Organizations Help Communities Gear Up for Hurricane Season
Hurricane season kicked off June 1, and with the National Oceanic and Atmospheric Administration forecasting that this season may be worse than usual, groups are looking to use their influence to help businesses prepare.
Hurricane season has officially arrived, and it likely won’t be smooth sailing.
The National Oceanic and Atmospheric Administration (NOAA) is forecasting five to nine hurricanes this year—two to four of which could be Category 3 or higher.
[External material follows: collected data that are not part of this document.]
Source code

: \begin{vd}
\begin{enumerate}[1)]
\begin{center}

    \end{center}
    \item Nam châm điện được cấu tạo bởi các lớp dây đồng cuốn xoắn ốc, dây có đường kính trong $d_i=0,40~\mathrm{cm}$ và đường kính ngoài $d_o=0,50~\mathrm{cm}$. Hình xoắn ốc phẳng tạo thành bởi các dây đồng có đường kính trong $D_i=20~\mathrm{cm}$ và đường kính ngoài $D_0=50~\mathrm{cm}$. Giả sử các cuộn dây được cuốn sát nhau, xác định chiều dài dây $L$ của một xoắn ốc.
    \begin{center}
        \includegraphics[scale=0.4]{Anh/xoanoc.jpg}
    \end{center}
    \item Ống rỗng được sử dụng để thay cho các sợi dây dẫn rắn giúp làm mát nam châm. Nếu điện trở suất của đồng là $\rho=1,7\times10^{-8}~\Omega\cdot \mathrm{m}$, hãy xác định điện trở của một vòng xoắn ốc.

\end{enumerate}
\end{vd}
Moreover, with data released by CoreLogic predicting that 6.9 million homes along the Atlantic and Gulf coasts are potentially at risk of damage from storm surges during the 2017 hurricane season, there’s much to be done in helping businesses and communities baton down the hatches.
The good news: a flurry of organizations are aiding communities in their preparation for potential storms with emergency supplies, evacuation plans, hurricane insurance, and anything else that can help get families and businesses ready.
Shipping Supplies to Vulnerable Communities
Direct Relief, a nonprofit that delivers lifesaving medical resources worldwide, is positioning packs of emergency medicine and medical supplies in nine vulnerable U.S. states and five Caribbean and Central American countries.
The nonprofit will deliver 50 of the packs to its health centers and free clinic partners in each of the states to help augment supplies in overwhelmed medical facilities during emergencies.
“Each pack has supplies to treat 100 people for three to five days and contains a range of items, including antibiotics, pain relievers, inhalers, behavioral health medications, first-aid supplies, and medications for chronic diseases like diabetes, hypertension,” according to a statement by the nonprofit.
It has delivered the packs for free since 2007, thanks to a relationship with FedEx.
Keeping Communities in the Know
To help keep communities informed on when a storm may arrive or how vulnerable they may be, NOAA’s National Hurricane Center is providing a suite of new forecast and communication tools this season.
Forecasters at the center will issue storm surge watches and warnings and advisories, watches, and warnings for disturbances that aren’t yet tropical cyclones but still threaten land with tropical storm or hurricane conditions within 48 hours.
Additionally, the center has added an experimental visualization tool so the public can easily see when damaging winds are forecast to reach their communities and a new hurricane track cone graphic to see how far hurricane- and tropical storm-force winds will extend outside of the cone, which can be hundreds of miles, according to the organization.
“Regardless of how many storms develop this year, it only takes one to disrupt our lives,” said acting FEMA Administrator Robert J. Fenton Jr., in a statement announcing NOAA’s 2017 forecast. “Get ready now with these easy, low-cost steps that will leave you better prepared and will make all the difference: Have a family discussion about what you will do, where you will go, and how you will communicate with each other when a storm threatens; know your evacuation route; tune into your local news or download the FEMA app to get alerts; and finally, listen to local authorities as a storm approaches.”